However, survey data also shows that some organisations are reassessing elements of their AI programmes. Concerns around return on investment, governance, data readiness and skills availability are influencing decision-making across the region. The result is a more demanding environment in which expectations are rising but scrutiny is increasing as well.
From experimentation to operational AI
Across EMEA, AI maturity is evolving. The early phase of generative AI experimentation is giving way to a stronger focus on operational deployment.
Organisations are now moving beyond isolated pilots towards integrating AI capabilities into core workflows, enterprise applications and decision-making processes. This transition reflects a broader shift towards operational AI and the emergence of more agentic enterprise models.
At the same time, scaling AI requires far more than access to models.
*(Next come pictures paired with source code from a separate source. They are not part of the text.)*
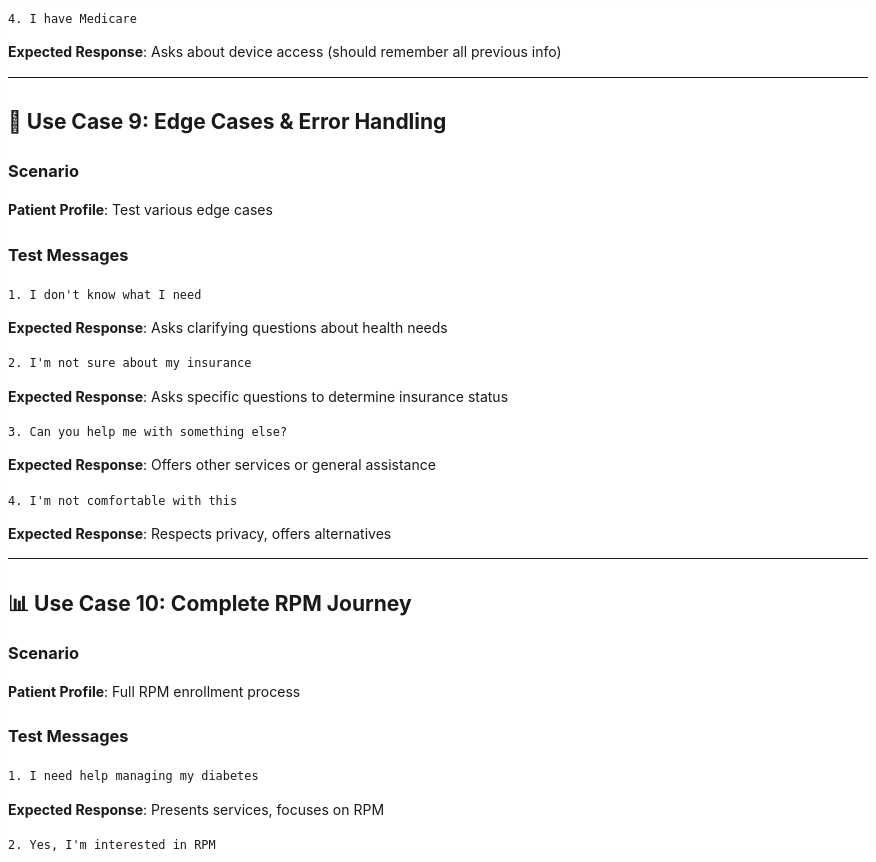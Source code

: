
 ```
4. I have Medicare
```

**Expected Response**: Asks about device access (should remember all previous info)

---

## 🧪 Use Case 9: Edge Cases & Error Handling

### Scenario
**Patient Profile**: Test various edge cases

### Test Messages

```
1. I don't know what I need
```

**Expected Response**: Asks clarifying questions about health needs

```
2. I'm not sure about my insurance
```

**Expected Response**: Asks specific questions to determine insurance status

```
3. Can you help me with something else?
```

**Expected Response**: Offers other services or general assistance

```
4. I'm not comfortable with this
```

**Expected Response**: Respects privacy, offers alternatives

---

## 📊 Use Case 10: Complete RPM Journey

### Scenario
**Patient Profile**: Full RPM enrollment process

### Test Messages

```
1. I need help managing my diabetes
```

**Expected Response**: Presents services, focuses on RPM

```
2. Yes, I'm interested in RPM
```
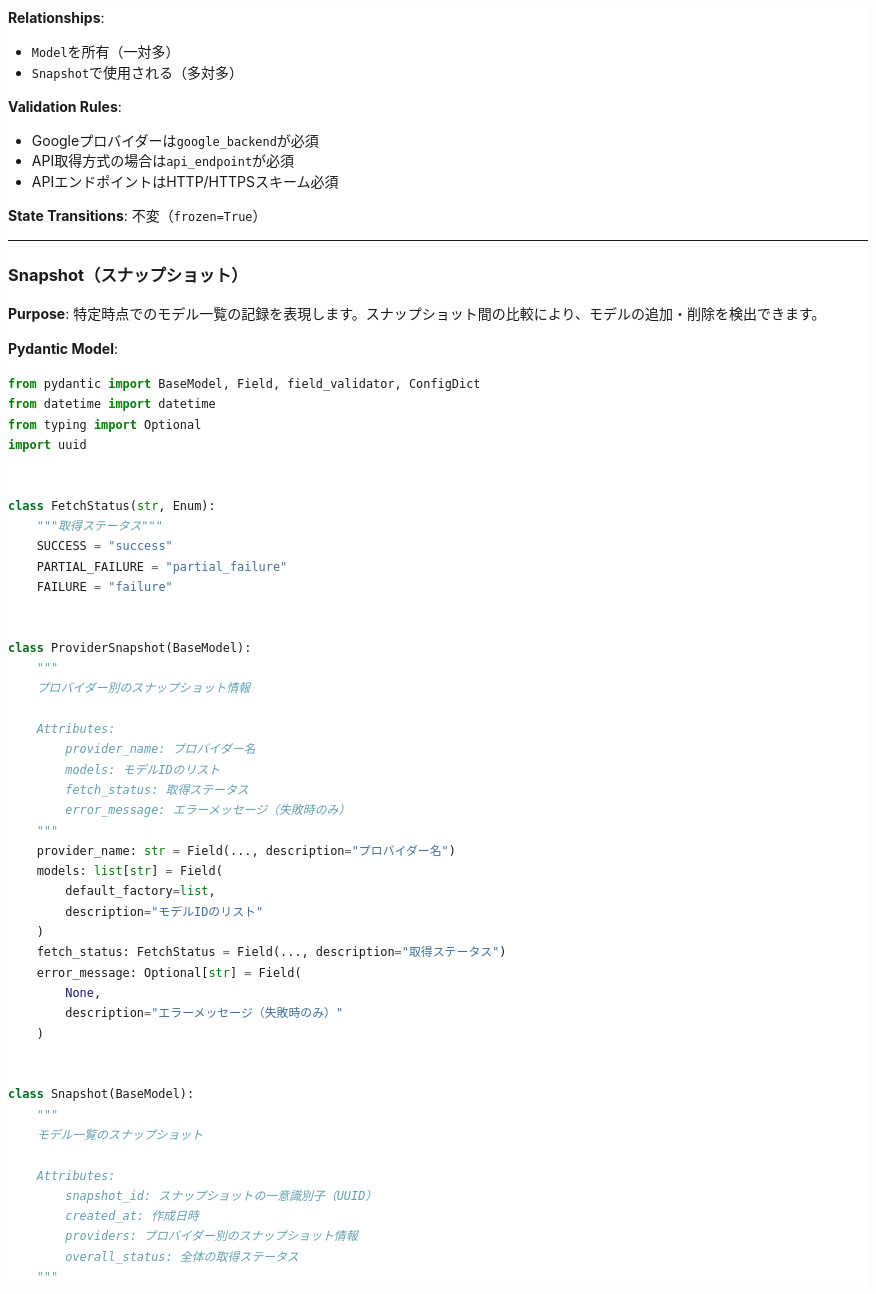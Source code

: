 
**Relationships**:
- `Model`を所有（一対多）
- `Snapshot`で使用される（多対多）

**Validation Rules**:
- Googleプロバイダーは`google_backend`が必須
- API取得方式の場合は`api_endpoint`が必須
- APIエンドポイントはHTTP/HTTPSスキーム必須

**State Transitions**: 不変（`frozen=True`）

---

### Snapshot（スナップショット）

**Purpose**: 特定時点でのモデル一覧の記録を表現します。スナップショット間の比較により、モデルの追加・削除を検出できます。

**Pydantic Model**:

```python
from pydantic import BaseModel, Field, field_validator, ConfigDict
from datetime import datetime
from typing import Optional
import uuid


class FetchStatus(str, Enum):
    """取得ステータス"""
    SUCCESS = "success"
    PARTIAL_FAILURE = "partial_failure"
    FAILURE = "failure"


class ProviderSnapshot(BaseModel):
    """
    プロバイダー別のスナップショット情報

    Attributes:
        provider_name: プロバイダー名
        models: モデルIDのリスト
        fetch_status: 取得ステータス
        error_message: エラーメッセージ（失敗時のみ）
    """
    provider_name: str = Field(..., description="プロバイダー名")
    models: list[str] = Field(
        default_factory=list,
        description="モデルIDのリスト"
    )
    fetch_status: FetchStatus = Field(..., description="取得ステータス")
    error_message: Optional[str] = Field(
        None,
        description="エラーメッセージ（失敗時のみ）"
    )


class Snapshot(BaseModel):
    """
    モデル一覧のスナップショット

    Attributes:
        snapshot_id: スナップショットの一意識別子（UUID）
        created_at: 作成日時
        providers: プロバイダー別のスナップショット情報
        overall_status: 全体の取得ステータス
    """
```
Infrastructure readiness, data management capabilities, governance frameworks and organisational skills are becoming decisive factors in determining whether organisations can move from experimentation to sustained operational impact.
Resilience, governance and execution will define the next phase
The evolving EMEA technology landscape is therefore shaped by a combination of innovation pressure and structural constraints. Geopolitical uncertainty, regulatory requirements and resilience priorities are increasingly influencing technology investment decisions.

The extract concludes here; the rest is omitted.